We know the establishment has already purchased their "top-tier" candidates for the coming election season, and we know the media has already trumpeted those purchases to the world, so that every other lobbyist has an idea where their money and efforts should be directed.
But of course, this isn't news. It's unfortunately the continuing state of play, even though the netizens of this blog used to cry loudly for the necessity of "People-powered politics", but apparently the win in the 2006 election cycle has dulled that type of dreamy idealism. It is, yet again, more important to "win" than it is to give power back to the people.
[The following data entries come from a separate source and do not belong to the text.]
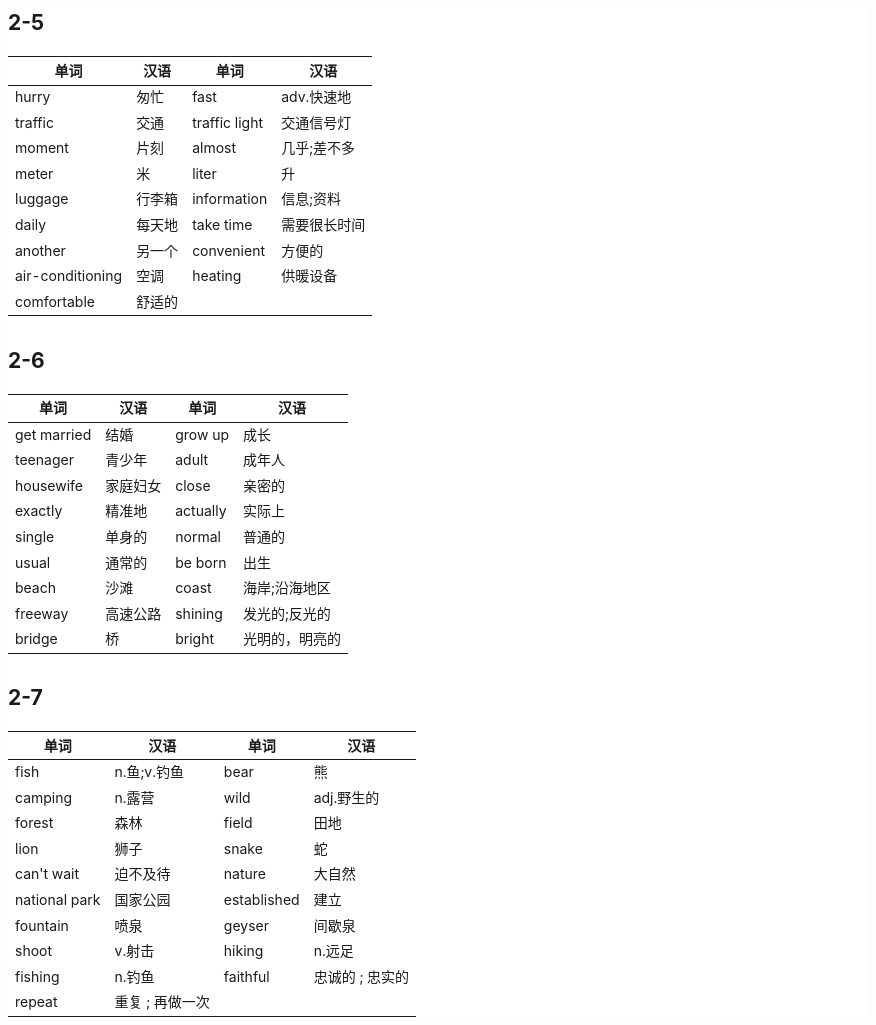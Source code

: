 ## 2-5

| 单词             | 汉语   | 单词          | 汉语         |
| ---------------- | ------ | ------------- | ------------ |
| hurry            | 匆忙   | fast          | adv.快速地   |
| traffic          | 交通   | traffic light | 交通信号灯   |
| moment           | 片刻   | almost        | 几乎;差不多  |
| meter            | 米     | liter         | 升           |
| luggage          | 行李箱 | information   | 信息;资料    |
| daily            | 每天地 | take time     | 需要很长时间 |
| another          | 另一个 | convenient    | 方便的       |
| air-conditioning | 空调   | heating       | 供暖设备     |
| comfortable      | 舒适的 |               |              |

## 2-6

| 单词        | 汉语     | 单词     | 汉语           |
| ----------- | -------- | -------- | -------------- |
| get married | 结婚     | grow up  | 成长           |
| teenager    | 青少年   | adult    | 成年人         |
| housewife   | 家庭妇女 | close    | 亲密的         |
| exactly     | 精准地   | actually | 实际上         |
| single      | 单身的   | normal   | 普通的         |
| usual       | 通常的   | be born  | 出生           |
| beach       | 沙滩     | coast    | 海岸;沿海地区  |
| freeway     | 高速公路 | shining  | 发光的;反光的  |
| bridge      | 桥       | bright   | 光明的，明亮的 |

## 2-7

| 单词          | 汉语            | 单词        | 汉语            |
| ------------- | --------------- | ----------- | --------------- |
| fish          | n.鱼;v.钓鱼     | bear        | 熊              |
| camping       | n.露营          | wild        | adj.野生的      |
| forest        | 森林            | field       | 田地            |
| lion          | 狮子            | snake       | 蛇              |
| can't wait    | 迫不及待        | nature      | 大自然          |
| national park | 国家公园        | established | 建立            |
| fountain      | 喷泉            | geyser      | 间歇泉          |
| shoot         | v.射击          | hiking      | n.远足          |
| fishing       | n.钓鱼          | faithful    | 忠诚的 ; 忠实的 |
| repeat        | 重复 ; 再做一次 |             |                 |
In the first part of this series in which I describe the principles of my libertarianism, I discussed the necessity of decentralization for the re-establishment of freedoms and their preservation. In this section I want to discuss the corrupting mechanic employed by party operatives and misguided partisan purists to string the average citizen along in their "two-party system" game.
Of course, Howard Dean is probably the best example of a "people-powered" candidate to this site. This is made all the more evidence by the fact that the establishment media politically assassinated him before the first primaries with a "yeeaaahhh" sound clip taken directly from the line in to soundboard of the mic he was using, instead of the contextual clip that showed him having to yell loudly into the mic because the crowd in the room was cheering that loud.
The establishment played the tape over and over again to delegitamize a people-powered candidate, and it was an obvious and violent act. I was quite disgusted by what I had witnessed at that point, even though my candidate was another people-powered candidate who received a similar drubbing, that candidate being Wes Clark, whom I supported from the Draft Clark initiative all the way through to the primary.
I remember generally considering myself a liberal at that point, even though the fissures were beginning to show themselves as I began to realize that liberalism generally embraced centralization, and that unfortunately always lead them to eventually support the establishment, even though the establishment would always crucify any attempt by a "people-powered" candidate to "Crash the Gate".
And yet, here we are in another time, and people aren't exactly excited about the current "pre-paid" establishment candidates of either side of this crooked two-party system. But the operatives and partisan purists are out in force again, feeding off of each other to once again carry out their corrupt scheme of centralization, destroying our freedom for their own profit.
But let's break down the entire mechanic of this corruption.
The establishment, comprised of corporations, special interests, and their lobbyists, purchases their "top-tier candidates" with large campaign donations from their PACS. These same candidates, after they fill out the instructions they are intended to by the establishment, will find jobs in the same establishment lobbying firms that paid them once they leave office.
Partisan purists are then prodded forward by paid-for party operatives to choose from these establishment candidates, the ones that are the "only ones that have a realistic shot of winning", or at least that is how they're billed by the establishment media. The partisan purists corrupt themselves into buying this meme, and then go forward like herded animals onto the doorsteps of everyday citizens a week of two before the election.
The other day, Matt Stoller wrote "where is the debate"? But what debate is to be had between individuals who have been paid off by the exact same establishment interests?
And of course, the partisan purists haven't decided to find their own "people-powered" anti-establishment candidate, either because they are afraid the individual will only ultimately be politically assassinated like Dean and Clark, or because they have bought into the notion that establishment candidates can somehow represent "the people", even though their paid-for status practically guarentees the opposite is true.
But so many people have apparently not caught on to the tricks played onto us by the establishment. Many of us were wondering, why are the campaigns beginning so early?
It's as though the establishment has come up with the appropriate metrics to measure how far ahead they have to get of the people to inhibit "people-powered" politcs from ever having a winning effect.
They've all "embraced the internet" because they're pandering to the idea that our movement was about the internet itself, and not a philosophy of grass-roots politics.
Unfortunately, the people have once again taken the bait, and will march the establishment's tune all the way to the ballot box.
The next part of this series will regard the most sacred principle I hold as a libertarian, the opposition to the use of force. Of course, I am talking about libertarian philosophy, which should never have a party, except maybe "Democratic-Republican".
I suppose I can find a principle for the idea behind this post. Any true candidate of the people would return any contribution that wasn't from an individual person. I know party operatives and purist partisans think that would be impractical, but then again, they appreantly have no incentive for dismantling the establishment, which indeed makes them corrupt and complicit.